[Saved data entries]
··········

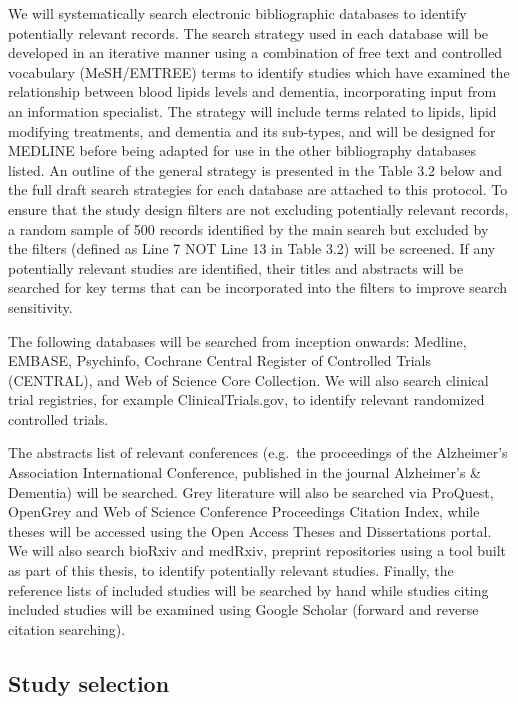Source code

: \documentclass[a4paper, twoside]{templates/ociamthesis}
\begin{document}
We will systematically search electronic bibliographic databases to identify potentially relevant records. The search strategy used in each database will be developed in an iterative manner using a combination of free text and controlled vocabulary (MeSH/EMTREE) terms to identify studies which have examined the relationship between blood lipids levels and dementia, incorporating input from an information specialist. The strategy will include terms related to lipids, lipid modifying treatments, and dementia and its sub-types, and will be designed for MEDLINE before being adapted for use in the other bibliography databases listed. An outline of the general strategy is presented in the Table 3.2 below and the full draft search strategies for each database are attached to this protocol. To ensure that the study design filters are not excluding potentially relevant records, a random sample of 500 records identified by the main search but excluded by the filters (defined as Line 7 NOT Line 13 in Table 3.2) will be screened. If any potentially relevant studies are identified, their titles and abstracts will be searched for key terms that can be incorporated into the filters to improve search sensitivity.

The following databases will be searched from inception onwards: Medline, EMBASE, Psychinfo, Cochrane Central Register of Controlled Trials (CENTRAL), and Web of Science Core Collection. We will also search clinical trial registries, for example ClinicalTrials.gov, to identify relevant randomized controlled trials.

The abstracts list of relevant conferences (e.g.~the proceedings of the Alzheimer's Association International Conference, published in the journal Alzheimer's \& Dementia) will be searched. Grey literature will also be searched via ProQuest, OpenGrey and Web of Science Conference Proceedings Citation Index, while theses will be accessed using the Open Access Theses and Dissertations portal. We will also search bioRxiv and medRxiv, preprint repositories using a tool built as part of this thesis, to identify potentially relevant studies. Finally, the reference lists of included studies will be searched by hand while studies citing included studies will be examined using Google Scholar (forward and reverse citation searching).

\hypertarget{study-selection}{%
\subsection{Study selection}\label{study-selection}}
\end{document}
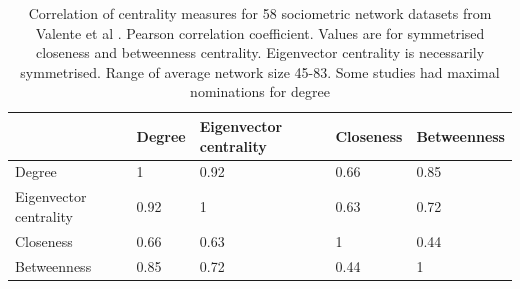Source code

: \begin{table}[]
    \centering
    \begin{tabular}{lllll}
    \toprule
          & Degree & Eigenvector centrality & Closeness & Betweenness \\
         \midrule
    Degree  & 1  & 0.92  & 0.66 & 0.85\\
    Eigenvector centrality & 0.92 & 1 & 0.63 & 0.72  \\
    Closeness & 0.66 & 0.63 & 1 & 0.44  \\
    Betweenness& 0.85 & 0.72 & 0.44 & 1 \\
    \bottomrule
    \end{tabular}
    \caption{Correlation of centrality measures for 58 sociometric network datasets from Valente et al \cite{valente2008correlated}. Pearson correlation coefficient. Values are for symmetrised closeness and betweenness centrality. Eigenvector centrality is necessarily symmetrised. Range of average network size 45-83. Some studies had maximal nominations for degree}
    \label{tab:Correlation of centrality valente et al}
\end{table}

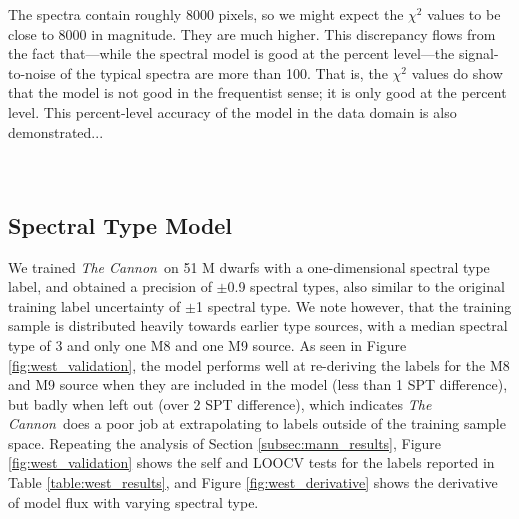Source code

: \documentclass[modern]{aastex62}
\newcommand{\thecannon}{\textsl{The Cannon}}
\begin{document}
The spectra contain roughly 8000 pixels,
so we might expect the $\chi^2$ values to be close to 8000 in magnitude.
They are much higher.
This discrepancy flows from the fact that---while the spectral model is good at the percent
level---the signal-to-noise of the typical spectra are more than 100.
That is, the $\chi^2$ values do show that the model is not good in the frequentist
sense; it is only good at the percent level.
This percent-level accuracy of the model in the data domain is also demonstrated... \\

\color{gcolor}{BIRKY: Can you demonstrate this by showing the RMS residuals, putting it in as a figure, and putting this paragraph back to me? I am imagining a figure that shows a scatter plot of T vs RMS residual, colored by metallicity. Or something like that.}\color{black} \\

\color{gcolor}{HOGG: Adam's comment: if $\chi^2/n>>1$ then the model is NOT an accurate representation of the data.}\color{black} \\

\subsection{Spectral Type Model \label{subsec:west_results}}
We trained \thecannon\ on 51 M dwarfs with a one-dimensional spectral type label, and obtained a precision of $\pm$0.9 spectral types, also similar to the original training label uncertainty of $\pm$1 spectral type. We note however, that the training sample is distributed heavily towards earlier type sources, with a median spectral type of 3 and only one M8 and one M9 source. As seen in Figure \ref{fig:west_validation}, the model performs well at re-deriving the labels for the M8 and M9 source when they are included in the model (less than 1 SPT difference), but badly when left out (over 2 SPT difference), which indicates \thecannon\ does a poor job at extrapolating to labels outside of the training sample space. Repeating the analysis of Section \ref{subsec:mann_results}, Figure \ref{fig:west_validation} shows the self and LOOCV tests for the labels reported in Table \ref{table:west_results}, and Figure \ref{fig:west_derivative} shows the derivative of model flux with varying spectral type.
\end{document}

··········

Search the entries above for "color". Return every line that has it.

\color{gcolor}{BIRKY: Can you demonstrate this by showing the RMS residuals, putting it in as a figure, and putting this paragraph back to me? I am imagining a figure that shows a scatter plot of T vs RMS residual, colored by metallicity. Or something like that.}\color{black} \\
\color{gcolor}{HOGG: Adam's comment: if $\chi^2/n>>1$ then the model is NOT an accurate representation of the data.}\color{black} \\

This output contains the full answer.